**What is needed**
Scan the listing below. Report each line that includes "featured".

**Materials provided**
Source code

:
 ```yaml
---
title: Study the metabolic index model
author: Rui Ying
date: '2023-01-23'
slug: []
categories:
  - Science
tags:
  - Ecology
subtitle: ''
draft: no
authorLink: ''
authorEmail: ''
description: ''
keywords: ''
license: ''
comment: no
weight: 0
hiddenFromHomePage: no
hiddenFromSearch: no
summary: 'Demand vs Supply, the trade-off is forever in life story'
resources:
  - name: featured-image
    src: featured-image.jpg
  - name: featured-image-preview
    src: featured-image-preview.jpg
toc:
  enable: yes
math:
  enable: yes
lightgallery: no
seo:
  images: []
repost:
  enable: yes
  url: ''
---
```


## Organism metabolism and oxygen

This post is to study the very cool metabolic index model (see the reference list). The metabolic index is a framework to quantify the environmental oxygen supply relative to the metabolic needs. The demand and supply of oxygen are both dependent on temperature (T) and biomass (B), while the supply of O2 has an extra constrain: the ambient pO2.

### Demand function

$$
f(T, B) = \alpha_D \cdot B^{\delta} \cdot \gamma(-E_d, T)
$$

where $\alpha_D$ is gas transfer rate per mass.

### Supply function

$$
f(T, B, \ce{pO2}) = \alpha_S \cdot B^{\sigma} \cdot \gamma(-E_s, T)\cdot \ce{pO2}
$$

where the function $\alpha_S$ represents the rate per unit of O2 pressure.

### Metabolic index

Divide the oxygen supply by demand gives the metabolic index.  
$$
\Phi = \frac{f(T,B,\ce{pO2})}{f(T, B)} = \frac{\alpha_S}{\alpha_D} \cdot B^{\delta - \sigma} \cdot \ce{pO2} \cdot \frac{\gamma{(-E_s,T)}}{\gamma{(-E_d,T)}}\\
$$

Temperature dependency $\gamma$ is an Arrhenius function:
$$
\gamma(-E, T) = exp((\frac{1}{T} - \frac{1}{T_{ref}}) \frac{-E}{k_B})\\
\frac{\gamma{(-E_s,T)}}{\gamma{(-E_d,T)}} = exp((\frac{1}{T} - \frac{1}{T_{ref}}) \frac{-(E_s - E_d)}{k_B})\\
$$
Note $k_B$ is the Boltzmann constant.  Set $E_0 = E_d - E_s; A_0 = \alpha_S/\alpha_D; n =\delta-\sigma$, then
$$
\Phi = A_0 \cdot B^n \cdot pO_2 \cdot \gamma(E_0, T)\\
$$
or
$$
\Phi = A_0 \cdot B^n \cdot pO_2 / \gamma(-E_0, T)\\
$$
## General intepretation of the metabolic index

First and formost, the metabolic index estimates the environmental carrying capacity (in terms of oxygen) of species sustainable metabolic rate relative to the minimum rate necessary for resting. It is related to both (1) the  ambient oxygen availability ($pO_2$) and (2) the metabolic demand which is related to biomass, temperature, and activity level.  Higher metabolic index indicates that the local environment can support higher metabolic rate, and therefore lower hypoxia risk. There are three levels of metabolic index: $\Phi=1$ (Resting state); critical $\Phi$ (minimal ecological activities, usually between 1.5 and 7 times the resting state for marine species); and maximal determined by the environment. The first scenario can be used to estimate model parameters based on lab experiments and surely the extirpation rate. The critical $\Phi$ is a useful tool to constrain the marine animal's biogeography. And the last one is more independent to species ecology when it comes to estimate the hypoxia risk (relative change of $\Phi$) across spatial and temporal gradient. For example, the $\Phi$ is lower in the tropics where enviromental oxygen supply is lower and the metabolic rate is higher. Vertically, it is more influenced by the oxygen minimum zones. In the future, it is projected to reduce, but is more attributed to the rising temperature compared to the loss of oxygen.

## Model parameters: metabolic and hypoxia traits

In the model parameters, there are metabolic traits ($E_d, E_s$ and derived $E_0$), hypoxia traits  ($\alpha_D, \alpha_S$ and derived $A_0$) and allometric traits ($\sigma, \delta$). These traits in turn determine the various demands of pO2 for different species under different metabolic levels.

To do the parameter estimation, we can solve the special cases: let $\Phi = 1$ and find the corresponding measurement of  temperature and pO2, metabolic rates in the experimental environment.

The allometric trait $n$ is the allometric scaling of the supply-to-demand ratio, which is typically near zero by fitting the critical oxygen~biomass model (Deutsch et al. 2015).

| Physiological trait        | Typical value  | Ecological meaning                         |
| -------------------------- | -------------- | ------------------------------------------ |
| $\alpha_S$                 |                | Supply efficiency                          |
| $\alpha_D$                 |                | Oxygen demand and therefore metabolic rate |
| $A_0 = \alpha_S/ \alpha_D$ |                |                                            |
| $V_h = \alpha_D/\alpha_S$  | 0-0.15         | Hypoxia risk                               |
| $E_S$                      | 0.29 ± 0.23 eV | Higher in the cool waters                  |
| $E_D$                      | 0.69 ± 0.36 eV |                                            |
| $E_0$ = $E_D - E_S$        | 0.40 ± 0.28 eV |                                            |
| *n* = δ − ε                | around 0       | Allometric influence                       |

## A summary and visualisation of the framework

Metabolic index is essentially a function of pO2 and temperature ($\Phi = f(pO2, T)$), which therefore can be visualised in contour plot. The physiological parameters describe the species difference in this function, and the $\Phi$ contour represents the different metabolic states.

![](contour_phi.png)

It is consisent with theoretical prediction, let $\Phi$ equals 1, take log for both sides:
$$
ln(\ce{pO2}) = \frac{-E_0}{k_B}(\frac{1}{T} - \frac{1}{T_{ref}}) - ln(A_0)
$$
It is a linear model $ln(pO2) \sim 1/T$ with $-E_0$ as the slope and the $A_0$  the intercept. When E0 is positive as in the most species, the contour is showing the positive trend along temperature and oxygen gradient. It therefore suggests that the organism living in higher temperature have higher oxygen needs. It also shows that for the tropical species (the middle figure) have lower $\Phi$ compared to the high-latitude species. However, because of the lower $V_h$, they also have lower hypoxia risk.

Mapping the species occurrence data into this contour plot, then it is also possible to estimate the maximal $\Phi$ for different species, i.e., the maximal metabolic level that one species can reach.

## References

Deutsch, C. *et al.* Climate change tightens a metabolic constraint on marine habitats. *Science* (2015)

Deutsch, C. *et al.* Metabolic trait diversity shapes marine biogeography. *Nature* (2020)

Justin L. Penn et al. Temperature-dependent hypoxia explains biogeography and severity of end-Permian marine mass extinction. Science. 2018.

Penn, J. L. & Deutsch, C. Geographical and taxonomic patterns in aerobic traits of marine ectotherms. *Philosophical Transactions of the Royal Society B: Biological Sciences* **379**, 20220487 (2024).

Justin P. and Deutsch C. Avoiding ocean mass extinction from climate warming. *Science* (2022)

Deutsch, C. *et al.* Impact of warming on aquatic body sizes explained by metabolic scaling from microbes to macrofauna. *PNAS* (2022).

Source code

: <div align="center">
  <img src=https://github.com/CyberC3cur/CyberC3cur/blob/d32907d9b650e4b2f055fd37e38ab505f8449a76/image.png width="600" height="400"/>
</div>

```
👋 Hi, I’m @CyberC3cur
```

**Task response**
  - name: featured-image
    src: featured-image.jpg
  - name: featured-image-preview
    src: featured-image-preview.jpg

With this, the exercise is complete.